:: YOUR TASK ::
Every entry must reappear in your answer exactly as written, though its pictures must not.

DATASET ENTRIES below:

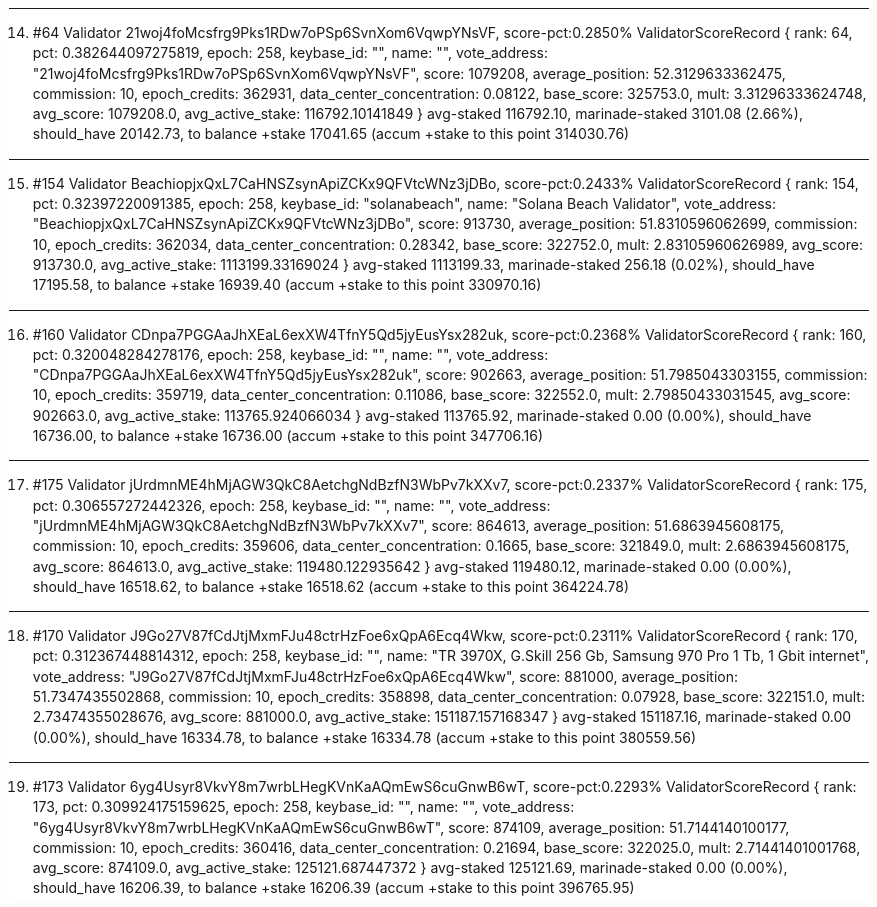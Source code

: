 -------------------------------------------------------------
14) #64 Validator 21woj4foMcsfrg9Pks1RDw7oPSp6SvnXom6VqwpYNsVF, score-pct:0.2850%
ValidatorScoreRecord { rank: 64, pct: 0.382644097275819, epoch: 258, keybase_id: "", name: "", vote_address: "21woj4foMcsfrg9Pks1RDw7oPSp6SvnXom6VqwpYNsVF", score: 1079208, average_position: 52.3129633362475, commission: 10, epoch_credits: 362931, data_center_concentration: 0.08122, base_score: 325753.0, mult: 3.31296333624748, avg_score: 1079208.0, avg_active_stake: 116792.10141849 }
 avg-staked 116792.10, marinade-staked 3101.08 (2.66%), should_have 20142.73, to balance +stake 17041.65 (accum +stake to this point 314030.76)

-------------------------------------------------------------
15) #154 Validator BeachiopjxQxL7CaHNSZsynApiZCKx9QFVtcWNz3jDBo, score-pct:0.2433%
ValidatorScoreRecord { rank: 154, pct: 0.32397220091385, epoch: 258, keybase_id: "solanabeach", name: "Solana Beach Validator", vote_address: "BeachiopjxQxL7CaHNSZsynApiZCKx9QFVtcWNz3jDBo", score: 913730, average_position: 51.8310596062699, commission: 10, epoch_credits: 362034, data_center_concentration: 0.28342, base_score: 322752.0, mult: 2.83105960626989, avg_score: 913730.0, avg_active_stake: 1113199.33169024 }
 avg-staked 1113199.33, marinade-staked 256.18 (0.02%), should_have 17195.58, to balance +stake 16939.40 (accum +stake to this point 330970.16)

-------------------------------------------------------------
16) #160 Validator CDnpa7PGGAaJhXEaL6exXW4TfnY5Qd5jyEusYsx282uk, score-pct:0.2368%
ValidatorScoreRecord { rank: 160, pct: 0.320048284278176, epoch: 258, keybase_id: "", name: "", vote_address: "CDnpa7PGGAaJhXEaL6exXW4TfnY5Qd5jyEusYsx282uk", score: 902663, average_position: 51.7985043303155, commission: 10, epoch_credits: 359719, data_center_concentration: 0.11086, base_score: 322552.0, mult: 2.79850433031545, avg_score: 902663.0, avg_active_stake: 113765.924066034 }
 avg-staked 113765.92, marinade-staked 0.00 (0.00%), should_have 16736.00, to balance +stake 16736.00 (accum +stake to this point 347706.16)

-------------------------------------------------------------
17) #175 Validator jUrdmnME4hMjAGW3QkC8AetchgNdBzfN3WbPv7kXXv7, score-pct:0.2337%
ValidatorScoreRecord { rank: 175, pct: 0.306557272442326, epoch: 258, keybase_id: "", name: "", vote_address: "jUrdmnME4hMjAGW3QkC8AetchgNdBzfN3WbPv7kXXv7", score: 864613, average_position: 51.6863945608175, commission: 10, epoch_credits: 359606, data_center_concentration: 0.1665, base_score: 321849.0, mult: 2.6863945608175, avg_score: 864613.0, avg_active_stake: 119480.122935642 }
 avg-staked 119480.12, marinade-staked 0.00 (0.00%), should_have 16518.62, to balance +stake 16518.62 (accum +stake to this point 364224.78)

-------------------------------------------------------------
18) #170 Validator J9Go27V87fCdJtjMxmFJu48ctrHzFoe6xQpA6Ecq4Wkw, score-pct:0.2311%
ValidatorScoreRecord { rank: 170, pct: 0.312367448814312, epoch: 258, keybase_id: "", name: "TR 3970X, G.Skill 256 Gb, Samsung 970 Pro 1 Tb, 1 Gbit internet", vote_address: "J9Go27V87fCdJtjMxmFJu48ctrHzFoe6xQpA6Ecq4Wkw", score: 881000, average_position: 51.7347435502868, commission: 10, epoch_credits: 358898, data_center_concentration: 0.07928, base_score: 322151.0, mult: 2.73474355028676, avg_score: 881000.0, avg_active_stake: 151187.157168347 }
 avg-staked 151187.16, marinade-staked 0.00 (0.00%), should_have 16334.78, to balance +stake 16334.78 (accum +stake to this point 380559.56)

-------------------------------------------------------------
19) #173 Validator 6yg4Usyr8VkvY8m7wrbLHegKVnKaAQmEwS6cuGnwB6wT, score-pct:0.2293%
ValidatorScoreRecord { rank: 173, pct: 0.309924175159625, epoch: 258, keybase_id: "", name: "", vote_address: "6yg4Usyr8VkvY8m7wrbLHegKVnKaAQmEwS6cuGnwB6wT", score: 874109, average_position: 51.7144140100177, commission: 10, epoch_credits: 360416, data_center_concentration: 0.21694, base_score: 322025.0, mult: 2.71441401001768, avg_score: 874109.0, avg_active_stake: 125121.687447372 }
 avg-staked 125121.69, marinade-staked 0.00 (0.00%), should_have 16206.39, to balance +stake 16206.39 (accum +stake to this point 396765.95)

End of DATASET ENTRIES.

:: PROBLEM SOLUTION ::
Source code

: -------------------------------------------------------------
14) #64 Validator 21woj4foMcsfrg9Pks1RDw7oPSp6SvnXom6VqwpYNsVF, score-pct:0.2850%
ValidatorScoreRecord { rank: 64, pct: 0.382644097275819, epoch: 258, keybase_id: "", name: "", vote_address: "21woj4foMcsfrg9Pks1RDw7oPSp6SvnXom6VqwpYNsVF", score: 1079208, average_position: 52.3129633362475, commission: 10, epoch_credits: 362931, data_center_concentration: 0.08122, base_score: 325753.0, mult: 3.31296333624748, avg_score: 1079208.0, avg_active_stake: 116792.10141849 }
 avg-staked 116792.10, marinade-staked 3101.08 (2.66%), should_have 20142.73, to balance +stake 17041.65 (accum +stake to this point 314030.76)

-------------------------------------------------------------
15) #154 Validator BeachiopjxQxL7CaHNSZsynApiZCKx9QFVtcWNz3jDBo, score-pct:0.2433%
ValidatorScoreRecord { rank: 154, pct: 0.32397220091385, epoch: 258, keybase_id: "solanabeach", name: "Solana Beach Validator", vote_address: "BeachiopjxQxL7CaHNSZsynApiZCKx9QFVtcWNz3jDBo", score: 913730, average_position: 51.8310596062699, commission: 10, epoch_credits: 362034, data_center_concentration: 0.28342, base_score: 322752.0, mult: 2.83105960626989, avg_score: 913730.0, avg_active_stake: 1113199.33169024 }
 avg-staked 1113199.33, marinade-staked 256.18 (0.02%), should_have 17195.58, to balance +stake 16939.40 (accum +stake to this point 330970.16)

-------------------------------------------------------------
16) #160 Validator CDnpa7PGGAaJhXEaL6exXW4TfnY5Qd5jyEusYsx282uk, score-pct:0.2368%
ValidatorScoreRecord { rank: 160, pct: 0.320048284278176, epoch: 258, keybase_id: "", name: "", vote_address: "CDnpa7PGGAaJhXEaL6exXW4TfnY5Qd5jyEusYsx282uk", score: 902663, average_position: 51.7985043303155, commission: 10, epoch_credits: 359719, data_center_concentration: 0.11086, base_score: 322552.0, mult: 2.79850433031545, avg_score: 902663.0, avg_active_stake: 113765.924066034 }
 avg-staked 113765.92, marinade-staked 0.00 (0.00%), should_have 16736.00, to balance +stake 16736.00 (accum +stake to this point 347706.16)

-------------------------------------------------------------
17) #175 Validator jUrdmnME4hMjAGW3QkC8AetchgNdBzfN3WbPv7kXXv7, score-pct:0.2337%
ValidatorScoreRecord { rank: 175, pct: 0.306557272442326, epoch: 258, keybase_id: "", name: "", vote_address: "jUrdmnME4hMjAGW3QkC8AetchgNdBzfN3WbPv7kXXv7", score: 864613, average_position: 51.6863945608175, commission: 10, epoch_credits: 359606, data_center_concentration: 0.1665, base_score: 321849.0, mult: 2.6863945608175, avg_score: 864613.0, avg_active_stake: 119480.122935642 }
 avg-staked 119480.12, marinade-staked 0.00 (0.00%), should_have 16518.62, to balance +stake 16518.62 (accum +stake to this point 364224.78)

-------------------------------------------------------------
18) #170 Validator J9Go27V87fCdJtjMxmFJu48ctrHzFoe6xQpA6Ecq4Wkw, score-pct:0.2311%
ValidatorScoreRecord { rank: 170, pct: 0.312367448814312, epoch: 258, keybase_id: "", name: "TR 3970X, G.Skill 256 Gb, Samsung 970 Pro 1 Tb, 1 Gbit internet", vote_address: "J9Go27V87fCdJtjMxmFJu48ctrHzFoe6xQpA6Ecq4Wkw", score: 881000, average_position: 51.7347435502868, commission: 10, epoch_credits: 358898, data_center_concentration: 0.07928, base_score: 322151.0, mult: 2.73474355028676, avg_score: 881000.0, avg_active_stake: 151187.157168347 }
 avg-staked 151187.16, marinade-staked 0.00 (0.00%), should_have 16334.78, to balance +stake 16334.78 (accum +stake to this point 380559.56)

-------------------------------------------------------------
19) #173 Validator 6yg4Usyr8VkvY8m7wrbLHegKVnKaAQmEwS6cuGnwB6wT, score-pct:0.2293%
ValidatorScoreRecord { rank: 173, pct: 0.309924175159625, epoch: 258, keybase_id: "", name: "", vote_address: "6yg4Usyr8VkvY8m7wrbLHegKVnKaAQmEwS6cuGnwB6wT", score: 874109, average_position: 51.7144140100177, commission: 10, epoch_credits: 360416, data_center_concentration: 0.21694, base_score: 322025.0, mult: 2.71441401001768, avg_score: 874109.0, avg_active_stake: 125121.687447372 }
 avg-staked 125121.69, marinade-staked 0.00 (0.00%), should_have 16206.39, to balance +stake 16206.39 (accum +stake to this point 396765.95)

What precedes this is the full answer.